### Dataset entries
---

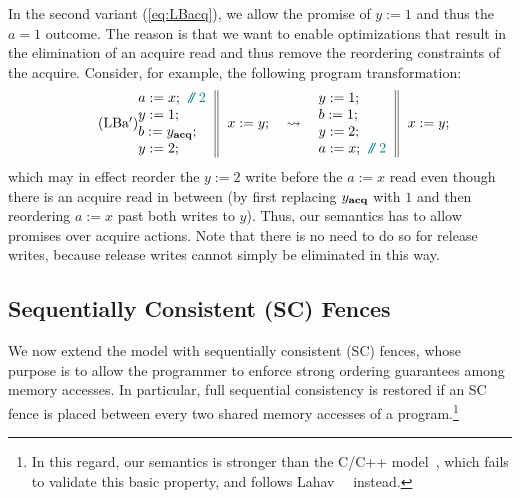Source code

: In the second variant (\ref{eq:LBacq}), we allow the promise of $y:=1$ and thus the $a=1$ outcome.
The reason is that we want to enable optimizations that 
result in the elimination of an acquire read and thus remove the reordering constraints of the acquire.
Consider, for example, the following program transformation:
\begin{equation}\label{eq:acq_merge}\tag{LBa$'$}
\inarrII{a:=x;\comment{2}\\ y:=1;\\b := y_{\acqr};\\y:=2;}{x:=y;} \quad \leadsto \quad
\inarrII{y:=1;\\b := 1;\\y:=2;\\ a:=x;\comment{2}}{x:=y;}
\end{equation}
which may in effect reorder the $y:=2$ write before the $a:=x$ read even though there is an acquire read in between
(by first replacing $y_{\textbf{acq}}$ with $1$ and then reordering $a:=x$ past both writes to $y$).
Thus, our semantics has to allow promises over acquire actions.
Note that there is no need to do so for release writes, because release writes cannot simply be eliminated in this way.



\subsection{Sequentially Consistent (SC) Fences}
\label{sec:sc}

We now extend the model with sequentially consistent (SC) fences, 
whose purpose is to allow the programmer
to enforce strong ordering guarantees among memory accesses. 
In particular, full
sequential consistency is restored if an SC fence is  
placed between every two shared memory accesses of
a program.\footnote{In this regard, our semantics is stronger than the C/C++ model~\cite{Batty:2011},
which fails to validate this basic property, and follows Lahav~\etal~\cite{sra,rc11} instead.} 

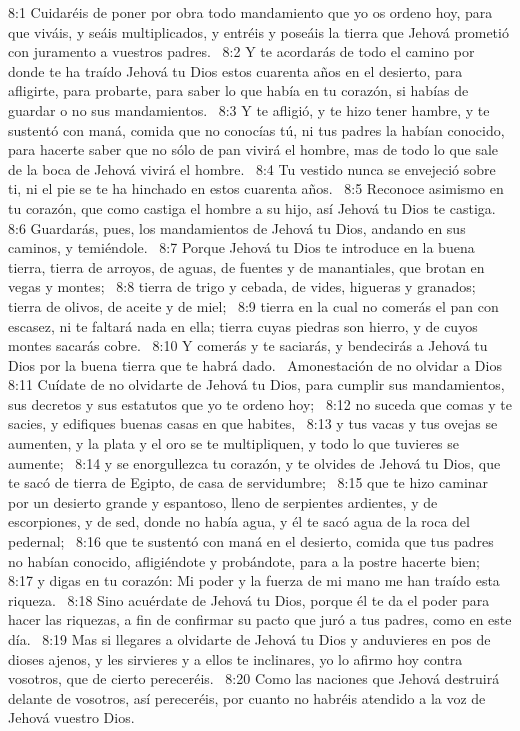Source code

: 8:1 Cuidaréis de poner por obra todo mandamiento que yo os ordeno hoy, para que viváis, y seáis multiplicados, y entréis y poseáis la tierra que Jehová prometió con juramento a vuestros padres.  
8:2 Y te acordarás de todo el camino por donde te ha traído Jehová tu Dios estos cuarenta años en el desierto, para afligirte, para probarte, para saber lo que había en tu corazón, si habías de guardar o no sus mandamientos.  
8:3 Y te afligió, y te hizo tener hambre, y te sustentó con maná, comida que no conocías tú, ni tus padres la habían conocido, para hacerte saber que no sólo de pan vivirá el hombre, mas de todo lo que sale de la boca de Jehová vivirá el hombre.  
8:4 Tu vestido nunca se envejeció sobre ti, ni el pie se te ha hinchado en estos cuarenta años.  
8:5 Reconoce asimismo en tu corazón, que como castiga el hombre a su hijo, así Jehová tu Dios te castiga.  
8:6 Guardarás, pues, los mandamientos de Jehová tu Dios, andando en sus caminos, y temiéndole.  
8:7 Porque Jehová tu Dios te introduce en la buena tierra, tierra de arroyos, de aguas, de fuentes y de manantiales, que brotan en vegas y montes;  
8:8 tierra de trigo y cebada, de vides, higueras y granados; tierra de olivos, de aceite y de miel;  
8:9 tierra en la cual no comerás el pan con escasez, ni te faltará nada en ella; tierra cuyas piedras son hierro, y de cuyos montes sacarás cobre.  
8:10 Y comerás y te saciarás, y bendecirás a Jehová tu Dios por la buena tierra que te habrá dado.  
Amonestación de no olvidar a Dios  
8:11 Cuídate de no olvidarte de Jehová tu Dios, para cumplir sus mandamientos, sus decretos y sus estatutos que yo te ordeno hoy;  
8:12 no suceda que comas y te sacies, y edifiques buenas casas en que habites,  
8:13 y tus vacas y tus ovejas se aumenten, y la plata y el oro se te multipliquen, y todo lo que tuvieres se aumente;  
8:14 y se enorgullezca tu corazón, y te olvides de Jehová tu Dios, que te sacó de tierra de Egipto, de casa de servidumbre;  
8:15 que te hizo caminar por un desierto grande y espantoso, lleno de serpientes ardientes, y de escorpiones, y de sed, donde no había agua, y él te sacó agua de la roca del pedernal;  
8:16 que te sustentó con maná en el desierto, comida que tus padres no habían conocido, afligiéndote y probándote, para a la postre hacerte bien;  
8:17 y digas en tu corazón: Mi poder y la fuerza de mi mano me han traído esta riqueza.  
8:18 Sino acuérdate de Jehová tu Dios, porque él te da el poder para hacer las riquezas, a fin de confirmar su pacto que juró a tus padres, como en este día.  
8:19 Mas si llegares a olvidarte de Jehová tu Dios y anduvieres en pos de dioses ajenos, y les sirvieres y a ellos te inclinares, yo lo afirmo hoy contra vosotros, que de cierto pereceréis.  
8:20 Como las naciones que Jehová destruirá delante de vosotros, así pereceréis, por cuanto no habréis atendido a la voz de Jehová vuestro Dios. 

---

### Problem statement
Please give the entries above again exactly as written, leaving out any pictures.

### Response box
Source code

: In the second variant (\ref{eq:LBacq}), we allow the promise of $y:=1$ and thus the $a=1$ outcome.
The reason is that we want to enable optimizations that 
result in the elimination of an acquire read and thus remove the reordering constraints of the acquire.
Consider, for example, the following program transformation:
\begin{equation}\label{eq:acq_merge}\tag{LBa$'$}
\inarrII{a:=x;\comment{2}\\ y:=1;\\b := y_{\acqr};\\y:=2;}{x:=y;} \quad \leadsto \quad
\inarrII{y:=1;\\b := 1;\\y:=2;\\ a:=x;\comment{2}}{x:=y;}
\end{equation}
which may in effect reorder the $y:=2$ write before the $a:=x$ read even though there is an acquire read in between
(by first replacing $y_{\textbf{acq}}$ with $1$ and then reordering $a:=x$ past both writes to $y$).
Thus, our semantics has to allow promises over acquire actions.
Note that there is no need to do so for release writes, because release writes cannot simply be eliminated in this way.



\subsection{Sequentially Consistent (SC) Fences}
\label{sec:sc}

We now extend the model with sequentially consistent (SC) fences, 
whose purpose is to allow the programmer
to enforce strong ordering guarantees among memory accesses. 
In particular, full
sequential consistency is restored if an SC fence is  
placed between every two shared memory accesses of
a program.\footnote{In this regard, our semantics is stronger than the C/C++ model~\cite{Batty:2011},
which fails to validate this basic property, and follows Lahav~\etal~\cite{sra,rc11} instead.} 

Source code

: 8:1 Cuidaréis de poner por obra todo mandamiento que yo os ordeno hoy, para que viváis, y seáis multiplicados, y entréis y poseáis la tierra que Jehová prometió con juramento a vuestros padres.  
8:2 Y te acordarás de todo el camino por donde te ha traído Jehová tu Dios estos cuarenta años en el desierto, para afligirte, para probarte, para saber lo que había en tu corazón, si habías de guardar o no sus mandamientos.  
8:3 Y te afligió, y te hizo tener hambre, y te sustentó con maná, comida que no conocías tú, ni tus padres la habían conocido, para hacerte saber que no sólo de pan vivirá el hombre, mas de todo lo que sale de la boca de Jehová vivirá el hombre.  
8:4 Tu vestido nunca se envejeció sobre ti, ni el pie se te ha hinchado en estos cuarenta años.  
8:5 Reconoce asimismo en tu corazón, que como castiga el hombre a su hijo, así Jehová tu Dios te castiga.  
8:6 Guardarás, pues, los mandamientos de Jehová tu Dios, andando en sus caminos, y temiéndole.  
8:7 Porque Jehová tu Dios te introduce en la buena tierra, tierra de arroyos, de aguas, de fuentes y de manantiales, que brotan en vegas y montes;  
8:8 tierra de trigo y cebada, de vides, higueras y granados; tierra de olivos, de aceite y de miel;  
8:9 tierra en la cual no comerás el pan con escasez, ni te faltará nada en ella; tierra cuyas piedras son hierro, y de cuyos montes sacarás cobre.  
8:10 Y comerás y te saciarás, y bendecirás a Jehová tu Dios por la buena tierra que te habrá dado.  
Amonestación de no olvidar a Dios  
8:11 Cuídate de no olvidarte de Jehová tu Dios, para cumplir sus mandamientos, sus decretos y sus estatutos que yo te ordeno hoy;  
8:12 no suceda que comas y te sacies, y edifiques buenas casas en que habites,  
8:13 y tus vacas y tus ovejas se aumenten, y la plata y el oro se te multipliquen, y todo lo que tuvieres se aumente;  
8:14 y se enorgullezca tu corazón, y te olvides de Jehová tu Dios, que te sacó de tierra de Egipto, de casa de servidumbre;  
8:15 que te hizo caminar por un desierto grande y espantoso, lleno de serpientes ardientes, y de escorpiones, y de sed, donde no había agua, y él te sacó agua de la roca del pedernal;  
8:16 que te sustentó con maná en el desierto, comida que tus padres no habían conocido, afligiéndote y probándote, para a la postre hacerte bien;  
8:17 y digas en tu corazón: Mi poder y la fuerza de mi mano me han traído esta riqueza.  
8:18 Sino acuérdate de Jehová tu Dios, porque él te da el poder para hacer las riquezas, a fin de confirmar su pacto que juró a tus padres, como en este día.  
8:19 Mas si llegares a olvidarte de Jehová tu Dios y anduvieres en pos de dioses ajenos, y les sirvieres y a ellos te inclinares, yo lo afirmo hoy contra vosotros, que de cierto pereceréis.  
8:20 Como las naciones que Jehová destruirá delante de vosotros, así pereceréis, por cuanto no habréis atendido a la voz de Jehová vuestro Dios. 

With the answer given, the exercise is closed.